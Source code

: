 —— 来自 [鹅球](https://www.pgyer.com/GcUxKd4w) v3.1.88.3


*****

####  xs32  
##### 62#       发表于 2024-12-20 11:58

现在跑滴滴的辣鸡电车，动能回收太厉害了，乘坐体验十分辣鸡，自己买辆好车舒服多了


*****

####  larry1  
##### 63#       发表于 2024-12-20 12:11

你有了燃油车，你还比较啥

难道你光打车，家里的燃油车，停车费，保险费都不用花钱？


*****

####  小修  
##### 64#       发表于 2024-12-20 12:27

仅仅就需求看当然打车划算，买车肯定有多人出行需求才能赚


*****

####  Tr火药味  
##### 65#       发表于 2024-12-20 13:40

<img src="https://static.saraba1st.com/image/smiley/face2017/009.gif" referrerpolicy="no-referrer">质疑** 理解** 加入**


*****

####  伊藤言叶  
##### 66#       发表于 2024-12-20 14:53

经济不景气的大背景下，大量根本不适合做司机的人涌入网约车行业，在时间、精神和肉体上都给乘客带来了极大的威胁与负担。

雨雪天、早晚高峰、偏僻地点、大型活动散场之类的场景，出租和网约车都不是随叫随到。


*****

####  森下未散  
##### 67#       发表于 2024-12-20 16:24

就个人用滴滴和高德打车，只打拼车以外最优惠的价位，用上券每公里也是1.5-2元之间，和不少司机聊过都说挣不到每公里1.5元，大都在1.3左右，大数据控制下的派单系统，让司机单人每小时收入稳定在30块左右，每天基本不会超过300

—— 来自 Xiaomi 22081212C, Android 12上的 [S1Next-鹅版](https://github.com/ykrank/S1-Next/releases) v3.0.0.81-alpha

§

Work order: Go through the material and copy each line that contains "https".

Result for this exercise:
: —— 来自 [鹅球](https://www.pgyer.com/GcUxKd4w) v3.1.88.3
<img src="https://static.saraba1st.com/image/smiley/face2017/009.gif" referrerpolicy="no-referrer">质疑** 理解** 加入**
—— 来自 Xiaomi 22081212C, Android 12上的 [S1Next-鹅版](https://github.com/ykrank/S1-Next/releases) v3.0.0.81-alpha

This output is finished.